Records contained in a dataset

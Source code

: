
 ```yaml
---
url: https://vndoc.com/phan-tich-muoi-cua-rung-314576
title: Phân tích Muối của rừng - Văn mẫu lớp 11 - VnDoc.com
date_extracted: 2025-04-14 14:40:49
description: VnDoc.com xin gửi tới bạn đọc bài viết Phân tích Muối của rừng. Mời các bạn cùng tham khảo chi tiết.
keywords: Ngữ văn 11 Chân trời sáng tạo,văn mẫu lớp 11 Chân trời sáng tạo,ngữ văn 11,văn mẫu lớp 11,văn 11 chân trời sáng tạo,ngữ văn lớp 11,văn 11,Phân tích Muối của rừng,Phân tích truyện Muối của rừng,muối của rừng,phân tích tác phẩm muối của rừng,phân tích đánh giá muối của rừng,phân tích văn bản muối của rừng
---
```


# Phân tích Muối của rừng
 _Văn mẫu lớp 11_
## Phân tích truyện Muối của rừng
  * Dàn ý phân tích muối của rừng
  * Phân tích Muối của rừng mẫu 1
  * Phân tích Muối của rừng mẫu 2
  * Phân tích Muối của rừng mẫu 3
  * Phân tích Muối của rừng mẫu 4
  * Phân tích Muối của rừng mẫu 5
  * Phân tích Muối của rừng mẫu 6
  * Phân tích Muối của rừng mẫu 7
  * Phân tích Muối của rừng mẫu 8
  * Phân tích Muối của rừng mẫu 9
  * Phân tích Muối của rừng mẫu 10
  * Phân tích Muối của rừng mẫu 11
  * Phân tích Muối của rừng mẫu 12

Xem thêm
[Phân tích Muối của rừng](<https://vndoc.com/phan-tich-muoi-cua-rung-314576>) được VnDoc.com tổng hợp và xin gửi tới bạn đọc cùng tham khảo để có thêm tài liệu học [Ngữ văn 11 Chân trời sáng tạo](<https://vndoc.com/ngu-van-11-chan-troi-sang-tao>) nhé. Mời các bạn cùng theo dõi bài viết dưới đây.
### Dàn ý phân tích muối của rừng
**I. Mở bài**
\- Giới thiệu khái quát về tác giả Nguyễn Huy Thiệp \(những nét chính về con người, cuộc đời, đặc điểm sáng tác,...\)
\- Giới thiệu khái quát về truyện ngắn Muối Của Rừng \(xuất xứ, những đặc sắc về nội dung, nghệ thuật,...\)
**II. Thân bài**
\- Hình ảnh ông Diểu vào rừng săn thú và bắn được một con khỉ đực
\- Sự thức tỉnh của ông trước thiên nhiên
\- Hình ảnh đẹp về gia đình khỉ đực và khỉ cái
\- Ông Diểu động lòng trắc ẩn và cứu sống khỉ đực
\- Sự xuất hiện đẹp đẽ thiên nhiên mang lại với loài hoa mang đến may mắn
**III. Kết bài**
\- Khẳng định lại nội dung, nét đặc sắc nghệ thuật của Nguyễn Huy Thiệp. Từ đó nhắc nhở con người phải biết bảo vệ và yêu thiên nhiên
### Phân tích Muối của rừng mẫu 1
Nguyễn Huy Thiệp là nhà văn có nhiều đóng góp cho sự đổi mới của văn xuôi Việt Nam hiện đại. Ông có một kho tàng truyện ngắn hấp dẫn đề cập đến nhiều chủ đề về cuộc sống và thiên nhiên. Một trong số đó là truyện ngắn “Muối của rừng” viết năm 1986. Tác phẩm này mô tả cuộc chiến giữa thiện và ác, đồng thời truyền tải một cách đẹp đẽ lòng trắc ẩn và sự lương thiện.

◆ **What is being asked**
Each line above needs to be repeated exactly, with nothing omitted.

◆ **Result of the task**
Source code

:
 ```yaml
---
url: https://vndoc.com/phan-tich-muoi-cua-rung-314576
title: Phân tích Muối của rừng - Văn mẫu lớp 11 - VnDoc.com
date_extracted: 2025-04-14 14:40:49
description: VnDoc.com xin gửi tới bạn đọc bài viết Phân tích Muối của rừng. Mời các bạn cùng tham khảo chi tiết.
keywords: Ngữ văn 11 Chân trời sáng tạo,văn mẫu lớp 11 Chân trời sáng tạo,ngữ văn 11,văn mẫu lớp 11,văn 11 chân trời sáng tạo,ngữ văn lớp 11,văn 11,Phân tích Muối của rừng,Phân tích truyện Muối của rừng,muối của rừng,phân tích tác phẩm muối của rừng,phân tích đánh giá muối của rừng,phân tích văn bản muối của rừng
---
```


# Phân tích Muối của rừng
 _Văn mẫu lớp 11_
## Phân tích truyện Muối của rừng
  * Dàn ý phân tích muối của rừng
  * Phân tích Muối của rừng mẫu 1
  * Phân tích Muối của rừng mẫu 2
  * Phân tích Muối của rừng mẫu 3
  * Phân tích Muối của rừng mẫu 4
  * Phân tích Muối của rừng mẫu 5
  * Phân tích Muối của rừng mẫu 6
  * Phân tích Muối của rừng mẫu 7
  * Phân tích Muối của rừng mẫu 8
  * Phân tích Muối của rừng mẫu 9
  * Phân tích Muối của rừng mẫu 10
  * Phân tích Muối của rừng mẫu 11
  * Phân tích Muối của rừng mẫu 12

Xem thêm
[Phân tích Muối của rừng](<https://vndoc.com/phan-tich-muoi-cua-rung-314576>) được VnDoc.com tổng hợp và xin gửi tới bạn đọc cùng tham khảo để có thêm tài liệu học [Ngữ văn 11 Chân trời sáng tạo](<https://vndoc.com/ngu-van-11-chan-troi-sang-tao>) nhé. Mời các bạn cùng theo dõi bài viết dưới đây.
### Dàn ý phân tích muối của rừng
**I. Mở bài**
\- Giới thiệu khái quát về tác giả Nguyễn Huy Thiệp \(những nét chính về con người, cuộc đời, đặc điểm sáng tác,...\)
\- Giới thiệu khái quát về truyện ngắn Muối Của Rừng \(xuất xứ, những đặc sắc về nội dung, nghệ thuật,...\)
**II. Thân bài**
\- Hình ảnh ông Diểu vào rừng săn thú và bắn được một con khỉ đực
\- Sự thức tỉnh của ông trước thiên nhiên
\- Hình ảnh đẹp về gia đình khỉ đực và khỉ cái
\- Ông Diểu động lòng trắc ẩn và cứu sống khỉ đực
\- Sự xuất hiện đẹp đẽ thiên nhiên mang lại với loài hoa mang đến may mắn
**III. Kết bài**
\- Khẳng định lại nội dung, nét đặc sắc nghệ thuật của Nguyễn Huy Thiệp. Từ đó nhắc nhở con người phải biết bảo vệ và yêu thiên nhiên
### Phân tích Muối của rừng mẫu 1
Nguyễn Huy Thiệp là nhà văn có nhiều đóng góp cho sự đổi mới của văn xuôi Việt Nam hiện đại. Ông có một kho tàng truyện ngắn hấp dẫn đề cập đến nhiều chủ đề về cuộc sống và thiên nhiên. Một trong số đó là truyện ngắn “Muối của rừng” viết năm 1986. Tác phẩm này mô tả cuộc chiến giữa thiện và ác, đồng thời truyền tải một cách đẹp đẽ lòng trắc ẩn và sự lương thiện.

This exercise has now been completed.